I missed seeing any part of England being knocked out of the first cricket world cup in 1975, for good (albeit unsuccessful) sporting reasons:
I also missed seeing any of the 1979 final, in which England lost out to the West indies in the second cricket world cup; no doubt because no-one else at Alleyn’s school was sufficiently willing to score a first team cricket match rather than watch the final:
But I have a seemingly weak reason for missing the entirety of the 1983 semi-final, in which India made short-shrift of England, while on their way to that historic trophy-lifting victory in the third cricket world cup.
Yes, I played cricket the day before; an epic “thanks for coming” appearance for The Players in the Keele Festival Week traditional Gentlemen v Players beer match:
So what could possibly have prevented me from hanging up those boots and spending at least some of the day watching the cricket on TV? It was, after all, festival week, a time of year that I especially loved at Keele, after all the term work and exams were over, when I could enjoy all that Keele had to offer without even the slightest pang of guilt.
The relevant passage reads (and yes I did need a magnifying glass and some deep thought to translate it):
Rose early – went – hitched- to London to see Sean and Marlenne [sic] – got train home – tired and pissed off after.
Sean and Marlene (I’m pretty sure I have spelt the name wrong in the diary) were the brother and sister-in-law respectively of my then girlfriend, Liza.
This was the one and only time I hitched all the way from Keele to London and it was an experience that, clearly, I was so keen not to repeat that I insisted on us getting the train home rather than trying to hitch home.
I don’t remember all that much about that London-bound, hitch-hiking journey other than the several discomforts of it; both physical (when sitting in passenger seats of 1970s/1980s lorries and mental (when I got that creepy feeling that the driver was more interested in my winsome, blond companion, Liza, than in the communitarian/sharing economy principles of helping a young couple who were hitch-hiking).
Sean and Marlene were (possibly still are) a very nice, very welcoming couple who lived in Stanmore.
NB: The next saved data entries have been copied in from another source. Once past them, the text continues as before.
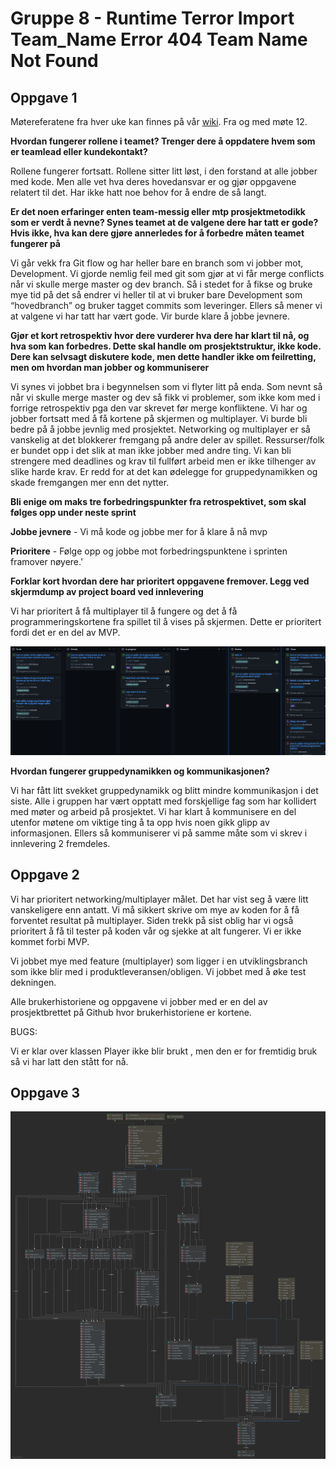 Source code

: # Gruppe 8 - Runtime Terror Import Team_Name Error 404 Team Name Not Found

## Oppgave 1

Møtereferatene fra hver uke kan finnes på vår [wiki](https://github.com/inf112-v21/Runtime-Terror-Import-Team_Name-Error-404-Team-Name-Not-Found/wiki). Fra og med møte 12.


**Hvordan fungerer rollene i teamet? Trenger dere å oppdatere hvem som er teamlead eller kundekontakt?**


Rollene fungerer fortsatt. Rollene sitter litt løst, i den forstand at alle jobber med kode. Men alle vet hva deres hovedansvar er og gjør oppgavene relatert til det. Har ikke hatt noe behov for å endre de så langt.


**Er det noen erfaringer enten team-messig eller mtp prosjektmetodikk som er verdt å nevne? Synes teamet at de valgene dere har tatt er gode? Hvis ikke, hva kan dere gjøre annerledes for å forbedre måten teamet fungerer på**


Vi går vekk fra Git flow og har heller bare en branch som vi jobber mot, Development. Vi gjorde nemlig feil med git som gjør at vi får merge conflicts når vi skulle merge master og dev branch. Så i stedet for å fikse og bruke mye tid på det så endrer vi heller til at vi bruker bare Development som “hovedbranch” og bruker tagget commits som leveringer.
Ellers så mener vi at valgene vi har tatt har vært gode. Vir burde klare å jobbe jevnere.


**Gjør et kort retrospektiv hvor dere vurderer hva dere har klart til nå, og hva som kan forbedres. Dette skal handle om prosjektstruktur, ikke kode. Dere kan selvsagt diskutere kode, men dette handler ikke om feilretting, men om hvordan man jobber og kommuniserer**


Vi synes vi jobbet bra i begynnelsen som vi flyter litt på enda. Som nevnt så når vi skulle merge master og dev så fikk vi problemer, som ikke kom med i forrige retrospektiv pga den var skrevet før merge konfliktene. Vi har og jobber fortsatt med å få kortene på skjermen og multiplayer.
Vi burde bli bedre på å jobbe jevnlig med prosjektet. Networking og multiplayer er så vanskelig at det blokkerer fremgang på andre deler av spillet. Ressurser/folk er bundet opp i det slik at man ikke jobber med andre ting. Vi kan bli strengere med deadlines og krav til fullført arbeid men er ikke tilhenger av slike harde krav. Er redd for at det kan ødelegge for gruppedynamikken og skade fremgangen mer enn det nytter.


**Bli enige om maks tre forbedringspunkter fra retrospektivet, som skal følges opp under neste sprint**


**Jobbe jevnere** - Vi må kode og jobbe mer for å klare å nå mvp

**Prioritere** - Følge opp og jobbe mot forbedringspunktene i sprinten framover nøyere.'


**Forklar kort hvordan dere har prioritert oppgavene fremover. Legg ved skjermdump av project board ved innlevering**

Vi har prioritert å få multiplayer til å fungere og det å få programmeringskortene fra spillet til å vises på skjermen. Dette er prioritert fordi det er en del av MVP.

![Project board](Diagram/projectboard.png?raw=true "Our project board on github")


**Hvordan fungerer gruppedynamikken og kommunikasjonen?**

Vi har fått litt svekket gruppedynamikk og blitt mindre kommunikasjon i det siste. Alle i gruppen har vært opptatt med 
forskjellige fag som har kollidert med møter og arbeid på prosjektet. Vi har klart å kommunisere en del utenfor møtene 
om viktige ting å ta opp hvis noen gikk glipp av informasjonen. 
Ellers så kommuniserer vi på samme måte som vi skrev i innlevering 2 fremdeles. 


## Oppgave 2

Vi har prioritert networking/multiplayer målet. Det har vist seg å være litt vanskeligere enn antatt. Vi må sikkert skrive om mye av koden for å få forventet resultat på multiplayer.
Siden trekk på sist oblig har vi også prioritert å få til tester på koden vår og sjekke at alt fungerer. Vi er ikke kommet forbi MVP.

Vi jobbet mye med feature (multiplayer) som ligger i en utviklingsbranch som ikke blir med i produktleveransen/obligen. Vi jobbet med å øke test dekningen.

Alle brukerhistoriene og oppgavene vi jobber med er en del av prosjektbrettet på Github hvor brukerhistoriene er kortene.

BUGS:

Vi er klar over klassen Player ikke blir brukt , men den er for fremtidig bruk så vi har latt den stått for nå.


## Oppgave 3

![Class Diagram](Diagram/classdiagram2.png?raw=true "Class Diagram")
Sean, like Liza, had been raised in Keele itself, so they were not natural London sub-urbanites but seemed to fit into that mould very readily.
I recall that Sean was a hairdresser and the other thing that sticks in my mind is that they lived next door to a chap who had been in The Vibrators.
The diary entry infers that this day did not please me greatly. I am sure this was not Sean and Marlene’s fault; nor should I really blame Liza who had probably suggested the idea ages before – i.e. long before I realised that this 300 round trip to visit family in Stanmore was scheduled for bang slap in the middle of Festival Week and the day of the cricket world cup semi final to boot.
So it wasn’t a good day for me in North London.
It wasn’t a good day for England in Manchester either.
You can watch the highlights of the cricket match below:
Highlights (or should I say lowlights?) of the debates Liza and I might well have had about the quality of that day out and the possible repetition of such excursions are, mercifully, not available.